- Information shown
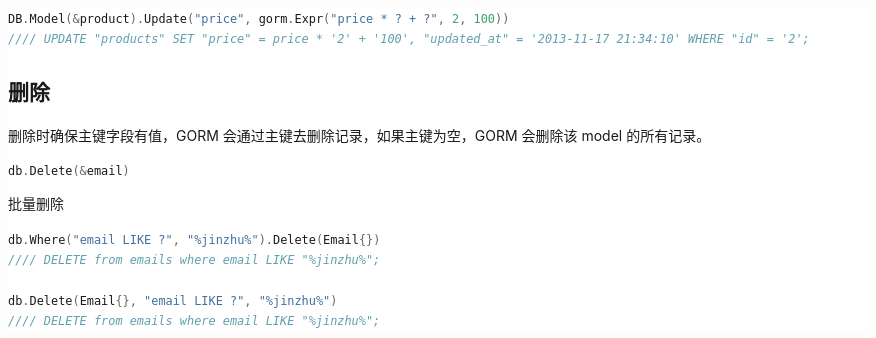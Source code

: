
 ```go
DB.Model(&product).Update("price", gorm.Expr("price * ? + ?", 2, 100))
//// UPDATE "products" SET "price" = price * '2' + '100', "updated_at" = '2013-11-17 21:34:10' WHERE "id" = '2';
```

## 删除

删除时确保主键字段有值，GORM 会通过主键去删除记录，如果主键为空，GORM 会删除该 model 的所有记录。

```go
db.Delete(&email)
```

批量删除

```go
db.Where("email LIKE ?", "%jinzhu%").Delete(Email{})
//// DELETE from emails where email LIKE "%jinzhu%";

db.Delete(Email{}, "email LIKE ?", "%jinzhu%")
//// DELETE from emails where email LIKE "%jinzhu%";
```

- Work to complete
Give the count of lines in the listing above that include "jinzhu", with no other words.

- Answer to the problem
4